Alex Soares is a Timorese-Australian photographer who lives in Perth. To mark the anniversary, Soares photographed and interviewed three cousins: survivors of the occupation who now live in Australia.

They spoke of fleeing into the mountains, covertly aiding the pro-independence Falintil fighters (the military wing of the pro-independence Fretilin party), torture, starvation and of the 1991 Santa Cruz massacre, where Indonesian forces gunned down at least 250 pro-independence demonstrators.

These interviews have been edited for clarity.

Before Indonesia invaded our country, East Timor, we had such a wonderful life. My village, Fatubessi, was famous for the best coffee. We had a simple life. But we were very happy. We knew everyone and had work. All friends and family together. Very peaceful. Every day I played with all the other kids.

I was already on the mountain. After two weeks alone, I found my family again and they told me: my brother had been killed.

In 1979, we were captured by the Indonesian army. We were staying in Liquiça and were ambushed. I got shot by a soldier in my lower back. I tried to hide, but we were captured. It was October or November.

Now it was my mum, dad and three siblings. Four siblings had died, two brothers and two sisters. Three of them got sick because there was no food or clean water.

My dad, who was really sick, was interrogated and tortured. He passed away shortly after that.

In 1993, I left Timor because the situation was getting worse. I was one of the lucky ones because our family was sponsored by family who already escaped. We bribed our way to Bali and then to Australia.

One day, very early in the morning, we woke up and went with all the young Timorese to mass at Motael church, the oldest in Dili.

I was somewhere in the middle of the group. We got to the cemetery and entered. There were lots of soldiers around but no problem at this point. They were just watching us along the road. We kept singing louder. And then suddenly they started shooting us. The protesters ran inside the cemetery.

I saw people dying all around me. I was lying on the ground. Soldiers came and hit me with the butt of their guns. They hit my chest, hit my head. I was 21 years old.

After they beat us in the cemetery, they threw us in an army vehicle. They took us to Comoro [a suburb of Dili]. They shocked us with electricity: me and three friends. They tortured us. Three months after the massacre, my best fried died because of his injuries.

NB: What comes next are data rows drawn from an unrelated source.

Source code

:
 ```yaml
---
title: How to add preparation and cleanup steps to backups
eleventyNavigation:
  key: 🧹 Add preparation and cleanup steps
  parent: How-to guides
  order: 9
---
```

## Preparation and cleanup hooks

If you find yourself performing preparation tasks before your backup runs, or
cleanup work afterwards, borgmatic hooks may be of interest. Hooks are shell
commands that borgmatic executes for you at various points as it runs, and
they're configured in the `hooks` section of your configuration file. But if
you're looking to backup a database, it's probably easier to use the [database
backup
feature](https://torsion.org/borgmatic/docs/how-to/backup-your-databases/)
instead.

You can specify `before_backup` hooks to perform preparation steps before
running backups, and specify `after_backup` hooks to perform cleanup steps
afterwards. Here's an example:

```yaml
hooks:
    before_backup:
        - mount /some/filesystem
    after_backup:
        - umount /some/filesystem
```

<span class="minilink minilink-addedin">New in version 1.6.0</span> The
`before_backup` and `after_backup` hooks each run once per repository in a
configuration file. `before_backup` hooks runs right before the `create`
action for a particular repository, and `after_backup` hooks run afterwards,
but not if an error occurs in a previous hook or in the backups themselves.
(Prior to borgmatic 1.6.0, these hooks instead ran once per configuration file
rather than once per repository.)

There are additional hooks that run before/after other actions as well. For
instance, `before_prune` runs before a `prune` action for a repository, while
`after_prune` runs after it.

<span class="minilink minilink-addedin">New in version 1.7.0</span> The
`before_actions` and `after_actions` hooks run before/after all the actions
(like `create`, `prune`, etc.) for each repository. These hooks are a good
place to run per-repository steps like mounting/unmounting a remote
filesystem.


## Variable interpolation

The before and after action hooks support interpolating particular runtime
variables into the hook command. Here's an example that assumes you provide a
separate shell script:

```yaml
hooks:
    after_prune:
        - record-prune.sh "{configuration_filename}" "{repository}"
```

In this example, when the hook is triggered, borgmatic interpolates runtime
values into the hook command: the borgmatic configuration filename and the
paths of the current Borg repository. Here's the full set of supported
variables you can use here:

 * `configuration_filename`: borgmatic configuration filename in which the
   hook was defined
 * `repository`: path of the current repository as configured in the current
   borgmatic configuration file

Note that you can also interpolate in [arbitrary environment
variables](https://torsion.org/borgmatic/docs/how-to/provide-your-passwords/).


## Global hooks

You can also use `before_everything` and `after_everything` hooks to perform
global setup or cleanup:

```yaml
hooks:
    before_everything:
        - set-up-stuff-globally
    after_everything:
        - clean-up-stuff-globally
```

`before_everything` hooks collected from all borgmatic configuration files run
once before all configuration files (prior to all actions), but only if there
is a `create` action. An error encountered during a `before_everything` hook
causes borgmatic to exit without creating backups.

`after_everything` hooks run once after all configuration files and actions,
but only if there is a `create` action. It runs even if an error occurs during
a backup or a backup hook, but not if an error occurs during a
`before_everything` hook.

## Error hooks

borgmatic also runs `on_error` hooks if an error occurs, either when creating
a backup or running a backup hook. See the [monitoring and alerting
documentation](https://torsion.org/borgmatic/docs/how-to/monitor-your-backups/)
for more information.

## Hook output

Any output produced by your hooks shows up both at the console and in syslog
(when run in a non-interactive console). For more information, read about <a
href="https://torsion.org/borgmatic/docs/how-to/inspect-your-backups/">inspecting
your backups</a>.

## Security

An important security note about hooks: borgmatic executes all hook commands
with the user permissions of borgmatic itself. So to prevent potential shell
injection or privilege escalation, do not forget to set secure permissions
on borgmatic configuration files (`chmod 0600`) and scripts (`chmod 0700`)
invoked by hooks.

Three years later, in 1994, some family sponsored us to come to Australia. Before we left in 1994, things got worse. Indonesia was so angry with the Santa Cruz demonstrations because it made the news all over the world.

On the way to Australia, we stayed in Bali for two or three days. One aunty met us in Bali and she helped bring us to Australia. Starting in Australia was a new beginning. Everything was different. Perth was a big city for us and I really missed Timor. We left a sister and other family there. And good friends.

We stayed in the hills of Dare, 20km from Dili, for three months, living with other Timorese families also fleeing the violence. And after Indonesia controlled the city they began looking for a Timorese electrician to come back to town to get the power running in the capital again. We came back to Dili and my dad went back to working as an electrician.

The next morning, my dad was picked up by the Indonesian army. They dragged him out of our house. They took him to a torture house. They beat him, used electric shock treatment and starved him. After torturing him many more times over the next few years he stopped working. We struggled at that time for everything.

We left Timor in 1994 because my dad was really sick. He went to Australia for treatment, sponsored by family and the Timorese independence movement in Australia.